First I import the requests json and getpass modules. The requests module does the webrequests, the json is used to transform the data to be usable and getpass is used to get my password without showing it. After this I add a line to get rid of the warnings that my certificates aren’t to be trusted (it’s a homelab, duh!).

The most important part is that for the authentication I send username,password and domain as json data in the data while the headers contain the content type. The response gets converted to json data and I use that json data to build the access token. For future requests I only need to pass the access token for authentication.

Now this looks fun but wouldn’t it be better if I create a module for it? Yes it does and that’s what I have done and I have even added a simple function to list desktop pools.

import json, requests, ssl

class Connection:
    def hv_connect(username, password, domain, url):
        headers = {
            'accept': '*/*',
            'Content-Type': 'application/json',
        }

        data = {"domain": domain, "password": password, "username": username}
        json_data = json.dumps(data)

        response = requests.post(f'{url}/rest/login', verify=False, headers=headers, data=json_data)
        data = response.json()

        access_token = {
            'accept': '*/*',
            'Authorization': 'Bearer ' + data['access_token']
        }
        return access_token

    def hv_disconnect(url, access_token):
        requests.post(f'{url}/rest/logout', verify=False, headers=access_token)

class Pools:
    def list_hvpools(url,access_token):
        response = requests.get(f'{url}/rest/inventory/v1/desktop-pools', verify=False,  headers=access_token)
        return response.json()



And with a simple script I consume this module to show the display name of the first pool.

import requests, getpass
import vmware_horizon

requests.packages.urllib3.disable_warnings()
url = input("URL\n")
username = input("Username\n")
domain = input("Domain\n")
pw = getpass.getpass()


at = vmware_horizon.Connection.hv_connect(username=username,password=pw,url=url,domain=domain)

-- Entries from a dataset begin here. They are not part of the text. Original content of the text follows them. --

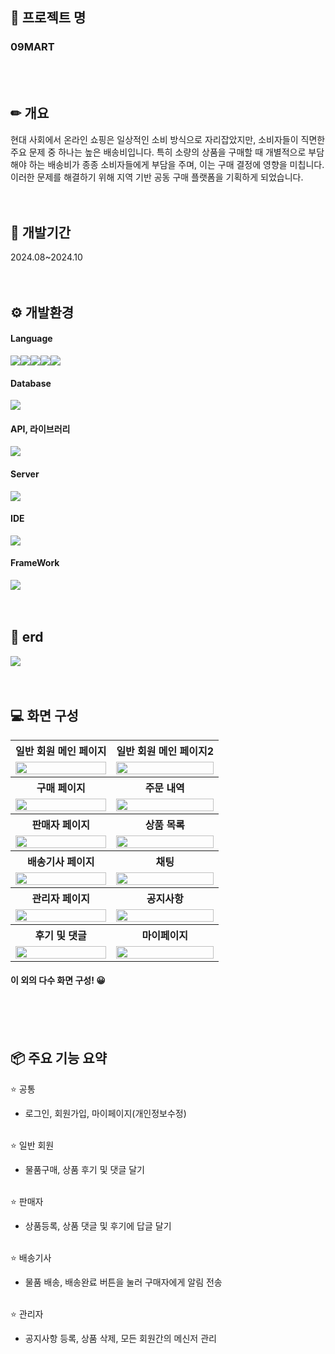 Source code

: 

## 🌊 프로젝트 명
### 09MART
<br><br>


## ✏ 개요
현대 사회에서 온라인 쇼핑은 일상적인 소비 방식으로 자리잡았지만, 소비자들이 직면한 주요 문제 중 하나는 높은 배송비입니다. 특히 소량의 상품을 구매할 때 개별적으로 부담해야 하는 배송비가 종종 소비자들에게 부담을 주며, 이는 구매 결정에 영향을 미칩니다. 이러한 문제를 해결하기 위해 지역 기반 공동 구매 플랫폼을 기획하게 되었습니다.
<br><br><br>


## 📆 개발기간
2024.08~2024.10
<br><br><br>


## ⚙️ 개발환경
#### Language
<img src="https://img.shields.io/badge/Java-007396?style=for-the-badge&logo=Java&logoColor=white"><img src="https://img.shields.io/badge/JSP-4398CC?style=for-the-badge&logo=Jsp&logoColor=white"><img src="https://img.shields.io/badge/JavaScript-F7DF1E?style=for-the-badge&logo=JavaScript&logoColor=white"><img src="https://img.shields.io/badge/HTML5-E34F26?style=for-the-badge&logo=HTML5&logoColor=white"><img src="https://img.shields.io/badge/CSS3-1572B6?style=for-the-badge&logo=CSS3&logoColor=white">

#### Database
<img src="https://img.shields.io/badge/Oracle-F80000?style=for-the-badge&logo=Oracle&logoColor=white">

#### API, 라이브러리
<img src="https://img.shields.io/badge/Bootstrap-7952B3?style=for-the-badge&logo=Bootstrap&logoColor=white">

#### Server
<img src="https://img.shields.io/badge/Apache Tomcat-F8DC75?style=for-the-badge&logo=ApacheTomcat&logoColor=black">

#### IDE
<img src="https://img.shields.io/badge/eclipse%20ide-%232C2255.svg?&style=for-the-badge&logo=eclipse%20ide&logoColor=white" />

#### FrameWork
<img src="https://img.shields.io/badge/Spring Boot-6DB33F?style=for-the-badge&logo=SpringBoot&logoColor=white">
<br><br><br>

## 📁 erd
<img src="https://github.com/user-attachments/assets/eeaf1d6c-d2a8-40f6-95b8-a08e6e2a2cb8">
<br><br><br>


## 💻 화면 구성
<table>
  <tr>
    <th>일반 회원 메인 페이지</th>
    <th>일반 회원 메인 페이지2</th>
  </tr>
  <tr>
    <td align="center">
      <img src="https://github.com/user-attachments/assets/9d1274a3-7020-4106-a02b-3106585e636b" width="100%">
    </td>
    <td align="center">
      <img src="https://github.com/user-attachments/assets/bc525110-b1de-4f89-9272-b15b7de9b68c" width="100%">
    </td>
  </tr>
  <tr>
    <th>구매 페이지</th>
    <th>주문 내역</th>
  </tr>
  <tr>
    <td align="center">
      <img src="https://github.com/user-attachments/assets/c07294c5-ef35-4c54-966e-70aeb3d7cfe9" width="100%">
    </td>
    <td align="center">
      <img src="https://github.com/user-attachments/assets/85092c57-e454-4bc9-9c5c-fad18a5c2037" width="100%">
    </td>
  </tr>
  <tr>
    <th>판매자 페이지</th>
    <th>상품 목록</th>
  </tr>
  <tr>
    <td align="center">
      <img src="https://github.com/user-attachments/assets/2eaf9a54-17fc-43a5-b42c-fe0709aafa0c" width="100%">
    </td>
    <td align="center">
      <img src="https://github.com/user-attachments/assets/e86d3009-cfad-432e-ae2e-37faa79a9dae" width="100%">
    </td>
  </tr>
    <tr>
    <th>배송기사 페이지</th>
    <th>채팅</th>
  </tr>
  <tr>
    <td align="center">
      <img src="https://github.com/user-attachments/assets/7fb94761-5af8-42f0-9c02-7e7cd4446159" width="100%">
    </td>
    <td align="center">
      <img src="https://github.com/user-attachments/assets/5916f1ba-9096-4b4b-a99a-227d4eac327e" width="100%">
    </td>
  </tr>
  <tr>
    <th>관리자 페이지</th>
    <th>공지사항</th>
  </tr>
  <tr>
    <td align="center">
      <img src="https://github.com/user-attachments/assets/596c1873-6cdc-49f8-8cd3-e045665306d1" width="100%">
    </td>
    <td align="center">
      <img src="https://github.com/user-attachments/assets/d622b2c9-2ee6-4f9d-8ef7-d8f8b62a5bb0" width="100%">
    </td>
  </tr>
  <tr>
    <th>후기 및 댓글</th>
    <th>마이페이지</th>
  </tr>
  <tr>
    <td align="center">
      <img src="https://github.com/user-attachments/assets/8a531d9b-dcd6-4322-9252-3421091a2b5d" width="100%">
    </td>
    <td align="center">
      <img src="https://github.com/user-attachments/assets/85578feb-a687-4a1c-b29b-c2a559068006" width="100%">
    </td>
  </tr>
</table>

#### 이 외의 다수 화면 구성! 😀
<br><br><br>


## 📦 주요 기능 요약
⭐ 공통
- 로그인, 회원가입, 마이페이지(개인정보수정)<br><br>

⭐ 일반 회원
- 물품구매, 상품 후기 및 댓글 달기<br><br>

⭐ 판매자
- 상품등록, 상품 댓글 및 후기에 답글 달기<br><br>

⭐ 배송기사
- 물품 배송, 배송완료 버튼을 눌러 구매자에게 알림 전송<br><br>

⭐ 관리자
- 공지사항 등록, 상품 삭제, 모든 회원간의 메신저 관리<br><br>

pools = vmware_horizon.Pools.list_hvpools(url=url, access_token=at)
print(f'The first Desktop pool is {pools[0]["display_name"]}')

vmware_horizon.Connection.hv_disconnect(url=url, access_token=at)

The module is from from ready and I need to find a better way to make it optional to ignore the certificate erros but if you want to follow the progress of the module it can be found on my Github.